La malnutrition infantile constitue un problème de santé publique majeur à l’échelle mondiale. Elle entraîne des altérations durables de la croissance, du métabolisme et de la maturation sexuelle. Des études récentes suggèrent que cette réponse à la malnutrition est modulée par le sexe, les garçons étant globalement plus affectés que les filles. De précédentes études ont confirmé ces observations dans un modèle murin : un régime déficitaire en protéines perturbe davantage la croissance et le métabolisme des mâles juvéniles, tandis qu’il retarde significativement la puberté chez les femelles. Ces observations suggèrent l’existence de compromis physiologiques différents entre les mâles et les femelles, coordonnés par des facteurs endocriniens. Plusieurs hormones candidates sont impliquées : les hormones sexuelles, les hormones thyroïdiennes, ainsi qu’un signal provenant du foie, induit en réponse à la restriction protéique. Ce dernier module trois processus clés pendant la période juvénile : la croissance, le métabolisme et la reproduction en fonction du statut nutritionnel. L’objectif général de ce projet est d’explorer comment l’ensemble de ces signaux module la réponse à la malnutrition juvénile, et dans quelle mesure ils participent à la différence de réponse entre les mâles et les femelles. Chaque signal indépendant permettant d’expliquer une partie de cette réponse, l’analyse de tous ces signaux donnera un point de vue global sur le contrôle de l’adaptation à la malnutrition protéique en fonction du sexe. À travers une série de sept procédures combinant approches génétiques, pharmacologiques et chirurgicales, nous chercherons à identifier le rôle causal de ces signaux dans trois processus physiologiques majeurs : croissance, reproduction et métabolisme. Ce projet contribuera à mieux comprendre l’origine de pathologies métaboliques et reproductives, en tenant compte du sexe et de la nutrition.

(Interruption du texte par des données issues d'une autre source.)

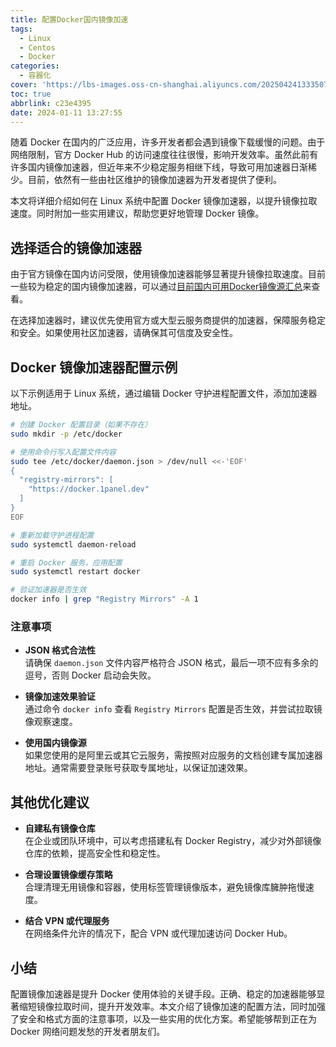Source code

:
 ```yaml
---
title: 配置Docker国内镜像加速
tags:
  - Linux
  - Centos
  - Docker
categories:
  - 容器化
cover: 'https://lbs-images.oss-cn-shanghai.aliyuncs.com/20250424133350742.png'
toc: true
abbrlink: c23e4395
date: 2024-01-11 13:27:55
---
```


随着 Docker 在国内的广泛应用，许多开发者都会遇到镜像下载缓慢的问题。由于网络限制，官方 Docker Hub 的访问速度往往很慢，影响开发效率。虽然此前有许多国内镜像加速器，但近年来不少稳定服务相继下线，导致可用加速器日渐稀少。目前，依然有一些由社区维护的镜像加速器为开发者提供了便利。

本文将详细介绍如何在 Linux 系统中配置 Docker 镜像加速器，以提升镜像拉取速度。同时附加一些实用建议，帮助您更好地管理 Docker 镜像。

<!-- more -->

## 选择适合的镜像加速器

由于官方镜像在国内访问受限，使用镜像加速器能够显著提升镜像拉取速度。目前一些较为稳定的国内镜像加速器，可以通过[目前国内可用Docker镜像源汇总](https://www.coderjia.cn/archives/dba3f94c-a021-468a-8ac6-e840f85867ea)来查看。

在选择加速器时，建议优先使用官方或大型云服务商提供的加速器，保障服务稳定和安全。如果使用社区加速器，请确保其可信度及安全性。

## Docker 镜像加速器配置示例

以下示例适用于 Linux 系统，通过编辑 Docker 守护进程配置文件，添加加速器地址。

```bash
# 创建 Docker 配置目录（如果不存在）
sudo mkdir -p /etc/docker

# 使用命令行写入配置文件内容
sudo tee /etc/docker/daemon.json > /dev/null <<-'EOF'
{
  "registry-mirrors": [
    "https://docker.1panel.dev"
  ]
}
EOF

# 重新加载守护进程配置
sudo systemctl daemon-reload

# 重启 Docker 服务，应用配置
sudo systemctl restart docker

# 验证加速器是否生效
docker info | grep "Registry Mirrors" -A 1
```

### 注意事项

- **JSON 格式合法性**  
  请确保 `daemon.json` 文件内容严格符合 JSON 格式，最后一项不应有多余的逗号，否则 Docker 启动会失败。

- **镜像加速效果验证**  
  通过命令 `docker info` 查看 `Registry Mirrors` 配置是否生效，并尝试拉取镜像观察速度。

- **使用国内镜像源**  
  如果您使用的是阿里云或其它云服务，需按照对应服务的文档创建专属加速器地址。通常需要登录账号获取专属地址，以保证加速效果。

## 其他优化建议

- **自建私有镜像仓库**  
  在企业或团队环境中，可以考虑搭建私有 Docker Registry，减少对外部镜像仓库的依赖，提高安全性和稳定性。

- **合理设置镜像缓存策略**  
  合理清理无用镜像和容器，使用标签管理镜像版本，避免镜像库臃肿拖慢速度。

- **结合 VPN 或代理服务**  
  在网络条件允许的情况下，配合 VPN 或代理加速访问 Docker Hub。

## 小结

配置镜像加速器是提升 Docker 使用体验的关键手段。正确、稳定的加速器能够显著缩短镜像拉取时间，提升开发效率。本文介绍了镜像加速的配置方法，同时加强了安全和格式方面的注意事项，以及一些实用的优化方案。希望能够帮到正在为 Docker 网络问题发愁的开发者朋友们。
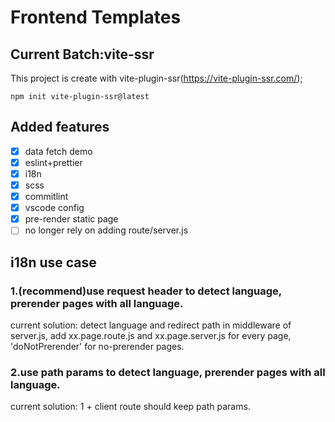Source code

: # Frontend Templates

## Current Batch:vite-ssr

This project is create with vite-plugin-ssr(https://vite-plugin-ssr.com/);

```
npm init vite-plugin-ssr@latest
```

## Added features

- [x] data fetch demo
- [x] eslint+prettier
- [x] i18n
- [x] scss
- [x] commitlint
- [x] vscode config
- [x] pre-render static page
- [ ] no longer rely on adding route/server.js

## i18n use case

### 1.(recommend)use request header to detect language, prerender pages with all language.  
current solution: detect language and redirect path in middleware of server.js,
add xx.page.route.js and xx.page.server.js for every page, 'doNotPrerender' for no-prerender pages.  

### 2.use path params to detect language, prerender pages with all language.
current solution: 1 + client route should keep path params.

Quels sont les bénéfices susceptibles de découler de ce projet?
Ce projet permettra de mieux comprendre comment différents signaux coordonnent les réponses physiologiques à la malnutrition protéique juvénile, en tenant compte du sexe. Ces connaissances contribueront à améliorer notre compréhension de la physiologie juvénile en contexte de malnutrition et pourraient, à terme, éclairer de nouvelles pistes de prévention ou d’intervention en santé humaine. Notamment, ce projet participe à comprendre les bases de la réponse différente entre le sexe à un même régime alimentaire, et pourrait donc permettre l’adaptation de la prise en charge de la malnutrition au sexe des enfants et individus concernés.
Nuisances prévues
À quelles procédures les animaux seront-ils soumis en règle générale?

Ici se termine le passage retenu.